All-Pro receiver Brandon Marshall summed it up really well in an interview discussing the bullying that former Miami Dolphins player Jonathan Martin faced:
A little boy falls down, the first thing we say as parents is “Get up, shake it off. You’ll be okay.” You know, “Don’t cry.” When a little girl falls down, what we say? “It’s gonna be okay.” We validate their feelings. So right there from that moment, we’re teaching our men, you know, to mask their feelings, don’t show their emotions.
A friend told me recently that he’s always felt like he’s not man enough.

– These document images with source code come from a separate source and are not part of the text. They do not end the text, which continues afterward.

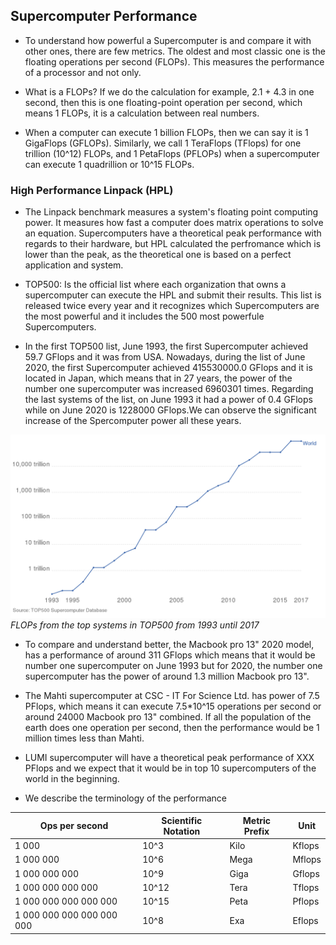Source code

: ## Supercomputer Performance


* To understand how powerful a Supercomputer is and compare it with other ones, there are few metrics. The oldest and most classic one is the floating operations per second (FLOPs). This measures the performance of a processor and not only.

* What is a FLOPs? If we do the calculation for example, 2.1 + 4.3  in one second, then this is one floating-point operation per second, which means 1 FLOPs, it is a calculation between real numbers.

* When a computer can execute 1 billion FLOPs, then we can say it is 1 GigaFlops (GFLOPs). Similarly, we call 1 TeraFlops (TFlops) for one trillion (10^12) FLOPs, and 1 PetaFlops (PFLOPs) when a supercomputer can execute 1 quadrillion or 10^15 FLOPs.

### High Performance Linpack (HPL)

* The Linpack benchmark measures a system's floating point computing power. It measures how fast a computer does matrix operations to solve an equation. Supercomputers have a theoretical peak performance with regards to their hardware, but HPL calculated the perfromance which is lower than the peak, as the theoretical one is based on a perfect application and system.

* TOP500: Is the official list where each organization that owns a supercomputer can execute the HPL and submit their results. This list is released twice every year and it recognizes which Supercomputers are the most powerful and it includes the 500 most powerfule Supercomputers.

* In the first TOP500 list, June 1993, the first Supercomputer achieved 59.7 GFlops and it was from USA. Nowadays, during the list of June 2020, the first Supercomputer achieved 415530000.0 GFlops and it is located in Japan, which means that in 27 years, the power of the number one supercomputer was increased 6960301 times. Regarding the last systems of the list, on June 1993 it had a power of 0.4 GFlops while on June 2020 is 1228000 GFlops.We can observe the significant increase of the Spercomputer power all these years.


!["TOP500 Flops"](./images/flops.png)
*FLOPs from the top systems in TOP500 from 1993 until 2017*


* To compare and understand better, the Macbook pro 13" 2020 model, has a performance of around 311 GFlops which means that it would be number one supercomputer on June 1993 but for 2020, the number one supercomputer has the power of around 1.3 million Macbook pro 13".

* The Mahti supercomputer at CSC - IT For Science Ltd. has power of 7.5 PFlops, which means it can execute 7.5*10^15 operations per second or around 24000 Macbook pro 13" combined. If all the population of the earth does one operation per second, then the performance would be 1 million times less than Mahti.  

* LUMI supercomputer will have a theoretical peak performance of XXX PFlops and we expect that it would be in top 10 supercomputers of the world in the beginning. 

* We describe the terminology of the performance

| Ops per second              | Scientific Notation | Metric Prefix | Unit   |
|-----------------------------|---------------------|---------------|--------|
| 1 000                       |        10^3         |  Kilo         | Kflops |
| 1 000 000                   |        10^6         |  Mega         | Mflops |
| 1 000 000 000               |        10^9         |  Giga         | Gflops |
| 1 000 000 000 000           |        10^12        |  Tera         | Tflops |
| 1 000 000 000 000 000       |        10^15        |  Peta         | Pflops |
| 1 000 000 000 000 000 000   |        10^8         |  Exa          | Eflops |

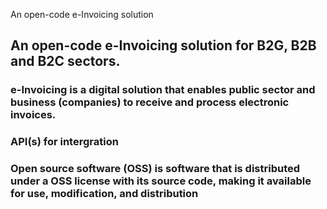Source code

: <!-- ### Hi there 👋


**open-e-cont-md/open-e-cont-md** is a ✨ _special_ ✨ repository because its `README.md` (this file) appears on your GitHub profile.

Here are some ideas to get you started:

- 🔭 I’m currently working on ...
- 🌱 I’m currently learning ...
- 👯 I’m looking to collaborate on ...
- 🤔 I’m looking for help with ...
- 💬 Ask me about ...
- 📫 How to reach me: ...
- 😄 Pronouns: ...
- ⚡ Fun fact: ...
--> 
An open-code e-Invoicing solution 
<h2 center>An open-code e-Invoicing solution for B2G, B2B and B2C sectors.</h2>
<h3>e-Invoicing is a digital solution that enables public sector and business (companies) to receive and process electronic invoices.</h3>
<h3>API(s) for intergration</h3>
<h3>Open source software (OSS) is software that is distributed under a OSS license with its source code, making it available for use, modification, and distribution</h3>
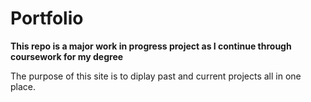 # Portfolio

**This repo is a major work in progress project as I continue through coursework for my degree**

The purpose of this site is to diplay past and current projects all in one place.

He’s been insecure when comparing himself to the image of man as the strong, stoic decision-maker. He said he saw his father as this rugged outdoorsman, an ideal he strived for but could never quite reach.
He pushed himself to be masculine, to work out and to be tough. In the end, he’s one of the most tender, perceptive people I know, and I treasure his friendship. But he still finds himself at odds with patriarchy’s vision of what it means to be male:
Even now as people view me as I feel like I viewed my father, I feel like I’m just faking it. Like I’m this wuss in wolverine’s clothes. Not that I feel like I’m a woman, just that I’m a man who’s not manly enough.
Being a feminist doesn’t mean tearing men down. It means tearing down the idea of what it means to be a man, destroying patriarchal systems that oppress men as well as women. It means talking about what manliness is, and creating a world where a man doesn’t have to be some tough rugged outdoorsman.
And if that means people call me a man-hater, so be it. I’m not having that fight anymore. I’m too busy trying to create new ways for men to live, at peace with who they are.